▶ WHAT TO DO: Reproduce the top of the data verbatim, through and including the line that contains "Mise à jour automatique du Wed Jan 22 20:50:59".

▶ Saved entries:
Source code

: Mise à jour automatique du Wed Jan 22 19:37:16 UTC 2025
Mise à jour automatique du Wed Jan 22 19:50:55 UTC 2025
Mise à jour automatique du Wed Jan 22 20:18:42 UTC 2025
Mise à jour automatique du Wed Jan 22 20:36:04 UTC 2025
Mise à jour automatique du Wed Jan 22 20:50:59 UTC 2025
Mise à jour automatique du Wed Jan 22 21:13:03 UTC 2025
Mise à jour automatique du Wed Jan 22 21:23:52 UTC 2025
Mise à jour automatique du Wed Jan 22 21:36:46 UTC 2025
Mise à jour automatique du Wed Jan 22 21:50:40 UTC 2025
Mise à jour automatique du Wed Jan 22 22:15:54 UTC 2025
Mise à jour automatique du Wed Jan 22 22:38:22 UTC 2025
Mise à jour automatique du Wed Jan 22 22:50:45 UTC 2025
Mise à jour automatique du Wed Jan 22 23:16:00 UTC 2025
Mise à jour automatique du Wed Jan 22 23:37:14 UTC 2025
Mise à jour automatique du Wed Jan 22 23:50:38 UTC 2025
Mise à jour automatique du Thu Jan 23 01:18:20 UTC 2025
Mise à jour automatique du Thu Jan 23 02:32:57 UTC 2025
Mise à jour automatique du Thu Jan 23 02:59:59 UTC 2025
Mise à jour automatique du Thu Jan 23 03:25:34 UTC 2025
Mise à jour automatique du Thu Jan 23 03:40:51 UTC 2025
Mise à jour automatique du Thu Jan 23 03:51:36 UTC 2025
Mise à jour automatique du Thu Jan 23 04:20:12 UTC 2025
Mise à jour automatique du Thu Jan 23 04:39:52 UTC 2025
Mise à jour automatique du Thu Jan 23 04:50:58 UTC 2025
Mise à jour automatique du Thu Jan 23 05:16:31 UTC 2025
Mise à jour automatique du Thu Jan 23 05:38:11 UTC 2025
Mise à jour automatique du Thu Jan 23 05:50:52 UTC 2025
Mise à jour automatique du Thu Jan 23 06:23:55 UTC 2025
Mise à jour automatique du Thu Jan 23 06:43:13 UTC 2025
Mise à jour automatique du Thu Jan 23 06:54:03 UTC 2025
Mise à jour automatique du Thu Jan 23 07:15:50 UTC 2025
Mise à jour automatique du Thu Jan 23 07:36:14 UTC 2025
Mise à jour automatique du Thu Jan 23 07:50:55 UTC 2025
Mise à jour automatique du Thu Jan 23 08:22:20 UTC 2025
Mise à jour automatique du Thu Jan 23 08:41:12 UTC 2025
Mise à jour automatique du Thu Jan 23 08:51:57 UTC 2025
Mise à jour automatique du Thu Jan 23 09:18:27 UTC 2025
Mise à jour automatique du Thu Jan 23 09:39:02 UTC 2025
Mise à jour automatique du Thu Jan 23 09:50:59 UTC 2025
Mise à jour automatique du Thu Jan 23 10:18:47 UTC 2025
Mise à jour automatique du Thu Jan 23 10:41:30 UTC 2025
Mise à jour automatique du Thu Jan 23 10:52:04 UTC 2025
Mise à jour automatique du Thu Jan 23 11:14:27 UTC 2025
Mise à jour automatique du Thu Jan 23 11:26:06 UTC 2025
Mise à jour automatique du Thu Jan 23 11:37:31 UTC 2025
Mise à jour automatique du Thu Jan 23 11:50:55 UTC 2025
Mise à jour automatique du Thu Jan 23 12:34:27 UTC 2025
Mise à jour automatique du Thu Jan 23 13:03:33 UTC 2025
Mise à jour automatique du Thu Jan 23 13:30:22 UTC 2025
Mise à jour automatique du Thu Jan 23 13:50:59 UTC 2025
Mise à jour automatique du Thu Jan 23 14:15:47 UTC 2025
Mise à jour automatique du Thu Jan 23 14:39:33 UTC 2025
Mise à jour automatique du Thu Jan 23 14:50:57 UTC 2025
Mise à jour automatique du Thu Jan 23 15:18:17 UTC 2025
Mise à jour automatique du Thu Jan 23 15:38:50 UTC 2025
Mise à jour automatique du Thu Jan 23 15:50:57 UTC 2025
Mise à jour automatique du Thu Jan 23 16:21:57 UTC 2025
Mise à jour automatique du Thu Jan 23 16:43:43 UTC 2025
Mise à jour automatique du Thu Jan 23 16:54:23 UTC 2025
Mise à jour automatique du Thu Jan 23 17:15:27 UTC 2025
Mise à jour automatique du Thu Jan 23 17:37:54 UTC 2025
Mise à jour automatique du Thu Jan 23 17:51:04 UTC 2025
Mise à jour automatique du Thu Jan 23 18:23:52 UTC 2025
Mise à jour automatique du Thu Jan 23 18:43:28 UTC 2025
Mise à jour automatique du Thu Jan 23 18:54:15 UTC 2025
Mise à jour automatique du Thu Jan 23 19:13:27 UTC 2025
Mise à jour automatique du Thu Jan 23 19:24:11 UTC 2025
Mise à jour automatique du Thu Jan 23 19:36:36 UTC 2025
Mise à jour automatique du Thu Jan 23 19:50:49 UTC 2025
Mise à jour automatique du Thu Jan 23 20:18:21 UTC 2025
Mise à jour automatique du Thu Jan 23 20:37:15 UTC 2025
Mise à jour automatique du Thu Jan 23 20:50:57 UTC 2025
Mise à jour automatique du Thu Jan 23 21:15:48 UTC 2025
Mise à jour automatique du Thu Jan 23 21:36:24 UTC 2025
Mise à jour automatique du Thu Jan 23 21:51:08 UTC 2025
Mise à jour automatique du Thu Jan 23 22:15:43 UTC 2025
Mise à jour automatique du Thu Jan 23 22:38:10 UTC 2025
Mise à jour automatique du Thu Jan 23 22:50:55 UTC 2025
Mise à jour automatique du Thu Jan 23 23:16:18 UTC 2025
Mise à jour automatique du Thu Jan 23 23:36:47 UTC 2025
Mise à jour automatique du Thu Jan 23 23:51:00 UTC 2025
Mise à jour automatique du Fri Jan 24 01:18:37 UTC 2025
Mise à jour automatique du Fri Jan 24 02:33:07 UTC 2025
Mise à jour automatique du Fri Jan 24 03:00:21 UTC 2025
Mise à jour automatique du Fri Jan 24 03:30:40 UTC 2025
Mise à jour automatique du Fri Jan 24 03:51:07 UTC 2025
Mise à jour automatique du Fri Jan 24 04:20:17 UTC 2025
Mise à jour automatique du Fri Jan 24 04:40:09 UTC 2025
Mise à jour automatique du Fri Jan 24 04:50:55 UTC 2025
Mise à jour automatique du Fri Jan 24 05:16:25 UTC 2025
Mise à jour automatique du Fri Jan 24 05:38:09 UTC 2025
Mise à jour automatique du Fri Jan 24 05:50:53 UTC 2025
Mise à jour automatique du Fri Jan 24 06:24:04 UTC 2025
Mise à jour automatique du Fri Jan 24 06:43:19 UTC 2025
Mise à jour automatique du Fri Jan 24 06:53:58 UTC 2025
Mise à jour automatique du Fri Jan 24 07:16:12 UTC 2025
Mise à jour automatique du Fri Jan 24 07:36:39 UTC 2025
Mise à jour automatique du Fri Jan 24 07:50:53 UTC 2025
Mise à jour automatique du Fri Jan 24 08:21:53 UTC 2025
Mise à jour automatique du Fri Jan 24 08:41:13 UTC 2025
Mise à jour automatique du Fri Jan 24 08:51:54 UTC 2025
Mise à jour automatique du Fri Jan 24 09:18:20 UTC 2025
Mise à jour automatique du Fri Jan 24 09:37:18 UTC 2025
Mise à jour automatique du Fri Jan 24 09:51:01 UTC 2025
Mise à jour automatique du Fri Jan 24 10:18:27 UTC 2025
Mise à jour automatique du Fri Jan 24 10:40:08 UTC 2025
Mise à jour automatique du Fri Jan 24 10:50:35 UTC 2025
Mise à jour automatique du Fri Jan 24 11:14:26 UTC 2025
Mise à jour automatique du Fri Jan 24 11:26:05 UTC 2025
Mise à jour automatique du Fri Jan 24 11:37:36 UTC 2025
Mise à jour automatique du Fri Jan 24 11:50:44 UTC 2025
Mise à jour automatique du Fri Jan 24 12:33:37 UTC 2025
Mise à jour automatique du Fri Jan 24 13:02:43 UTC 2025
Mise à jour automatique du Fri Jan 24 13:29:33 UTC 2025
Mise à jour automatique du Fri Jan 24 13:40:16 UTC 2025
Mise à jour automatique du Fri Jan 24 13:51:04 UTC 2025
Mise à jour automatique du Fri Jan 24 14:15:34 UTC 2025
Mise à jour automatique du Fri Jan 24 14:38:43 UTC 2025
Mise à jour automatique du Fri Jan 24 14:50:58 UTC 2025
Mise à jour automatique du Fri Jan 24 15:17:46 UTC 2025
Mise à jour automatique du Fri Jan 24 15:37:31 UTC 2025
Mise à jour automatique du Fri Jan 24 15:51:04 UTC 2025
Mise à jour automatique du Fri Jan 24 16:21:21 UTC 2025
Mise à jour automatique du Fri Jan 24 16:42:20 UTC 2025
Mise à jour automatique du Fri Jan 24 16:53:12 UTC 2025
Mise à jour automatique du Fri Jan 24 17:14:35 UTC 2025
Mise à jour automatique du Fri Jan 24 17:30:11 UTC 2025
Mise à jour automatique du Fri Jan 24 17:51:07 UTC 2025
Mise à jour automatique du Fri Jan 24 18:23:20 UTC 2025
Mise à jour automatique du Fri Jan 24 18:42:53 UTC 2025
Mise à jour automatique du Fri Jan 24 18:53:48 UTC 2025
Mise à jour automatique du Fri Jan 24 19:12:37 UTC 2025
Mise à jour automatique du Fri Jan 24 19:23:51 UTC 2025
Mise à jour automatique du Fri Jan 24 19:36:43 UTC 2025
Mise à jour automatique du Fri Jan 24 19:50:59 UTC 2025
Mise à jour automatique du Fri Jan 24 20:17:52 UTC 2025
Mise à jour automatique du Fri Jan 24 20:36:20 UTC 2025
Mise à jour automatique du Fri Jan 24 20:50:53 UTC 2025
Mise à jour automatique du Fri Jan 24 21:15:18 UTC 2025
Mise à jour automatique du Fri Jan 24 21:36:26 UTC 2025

▶ OUTPUT OF THE TASK:
Source code

: Mise à jour automatique du Wed Jan 22 19:37:16 UTC 2025
Mise à jour automatique du Wed Jan 22 19:50:55 UTC 2025
Mise à jour automatique du Wed Jan 22 20:18:42 UTC 2025
Mise à jour automatique du Wed Jan 22 20:36:04 UTC 2025
Mise à jour automatique du Wed Jan 22 20:50:59 UTC 2025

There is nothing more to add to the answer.